Information shown:
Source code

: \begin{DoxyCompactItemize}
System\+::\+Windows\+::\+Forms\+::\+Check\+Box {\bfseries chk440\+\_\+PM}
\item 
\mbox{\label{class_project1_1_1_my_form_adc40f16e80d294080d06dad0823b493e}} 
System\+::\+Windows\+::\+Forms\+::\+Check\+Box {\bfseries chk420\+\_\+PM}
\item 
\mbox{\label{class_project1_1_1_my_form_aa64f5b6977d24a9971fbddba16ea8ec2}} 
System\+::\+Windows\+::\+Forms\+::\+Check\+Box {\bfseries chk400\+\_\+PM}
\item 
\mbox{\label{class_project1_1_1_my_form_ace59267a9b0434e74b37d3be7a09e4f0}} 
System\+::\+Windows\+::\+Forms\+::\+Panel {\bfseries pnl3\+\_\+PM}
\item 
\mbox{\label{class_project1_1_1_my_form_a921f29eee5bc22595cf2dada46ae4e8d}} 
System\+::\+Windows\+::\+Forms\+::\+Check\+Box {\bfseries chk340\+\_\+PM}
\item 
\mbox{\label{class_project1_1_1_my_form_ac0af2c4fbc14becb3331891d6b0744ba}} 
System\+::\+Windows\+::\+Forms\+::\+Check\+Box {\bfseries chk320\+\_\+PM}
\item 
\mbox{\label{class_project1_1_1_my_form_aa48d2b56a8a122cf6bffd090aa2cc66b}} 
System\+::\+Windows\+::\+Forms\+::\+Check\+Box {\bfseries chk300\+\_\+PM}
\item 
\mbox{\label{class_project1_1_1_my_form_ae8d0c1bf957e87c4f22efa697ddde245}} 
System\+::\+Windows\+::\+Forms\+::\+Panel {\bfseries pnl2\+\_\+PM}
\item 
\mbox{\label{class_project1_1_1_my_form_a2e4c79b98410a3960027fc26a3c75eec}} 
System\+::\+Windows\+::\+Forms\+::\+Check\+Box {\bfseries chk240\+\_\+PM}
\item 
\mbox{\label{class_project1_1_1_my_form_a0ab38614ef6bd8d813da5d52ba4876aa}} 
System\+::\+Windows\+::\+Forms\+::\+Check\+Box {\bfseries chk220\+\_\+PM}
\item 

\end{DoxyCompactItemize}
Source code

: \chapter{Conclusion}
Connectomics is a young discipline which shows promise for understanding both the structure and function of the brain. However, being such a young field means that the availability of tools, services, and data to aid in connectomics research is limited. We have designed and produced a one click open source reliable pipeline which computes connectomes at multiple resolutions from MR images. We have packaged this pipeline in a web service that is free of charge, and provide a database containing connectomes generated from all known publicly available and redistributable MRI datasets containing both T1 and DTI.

Activity:
Establish how many lines of the entries hold the word "Check", giving nothing but the number.

Output for this task:
8